GIVEN RECORDS Start Marker

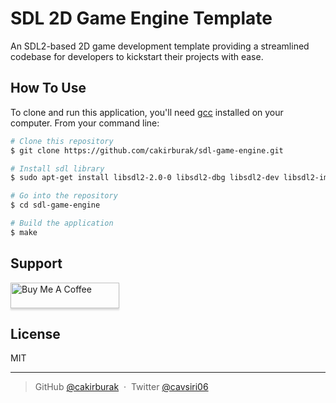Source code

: # SDL 2D Game Engine Template
An SDL2-based 2D game development template providing a streamlined codebase for developers to kickstart their projects with ease.

## How To Use

To clone and run this application, you'll need [gcc](https://gcc.gnu.org/) installed on your computer. From your command line:

```bash
# Clone this repository
$ git clone https://github.com/cakirburak/sdl-game-engine.git

# Install sdl library
$ sudo apt-get install libsdl2-2.0-0 libsdl2-dbg libsdl2-dev libsdl2-image-2.0-0 libsdl2-image-dbg libsdl2-image-dev 

# Go into the repository
$ cd sdl-game-engine

# Build the application
$ make
```

## Support

<a href="https://www.buymeacoffee.com/cakirburak" target="_blank"><img src="https://www.buymeacoffee.com/assets/img/custom_images/purple_img.png" alt="Buy Me A Coffee" style="height: 41px !important;width: 174px !important;box-shadow: 0px 3px 2px 0px rgba(190, 190, 190, 0.5) !important;-webkit-box-shadow: 0px 3px 2px 0px rgba(190, 190, 190, 0.5) !important;" ></a>

## License

MIT

---

> GitHub [@cakirburak](https://github.com/cakirburak) &nbsp;&middot;&nbsp;
> Twitter [@cavsiri06](https://twitter.com/cavsiri06)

GIVEN RECORDS End Marker

Return only the number of lines above that include "application".

## SOLUTION FOR THIS TASK
2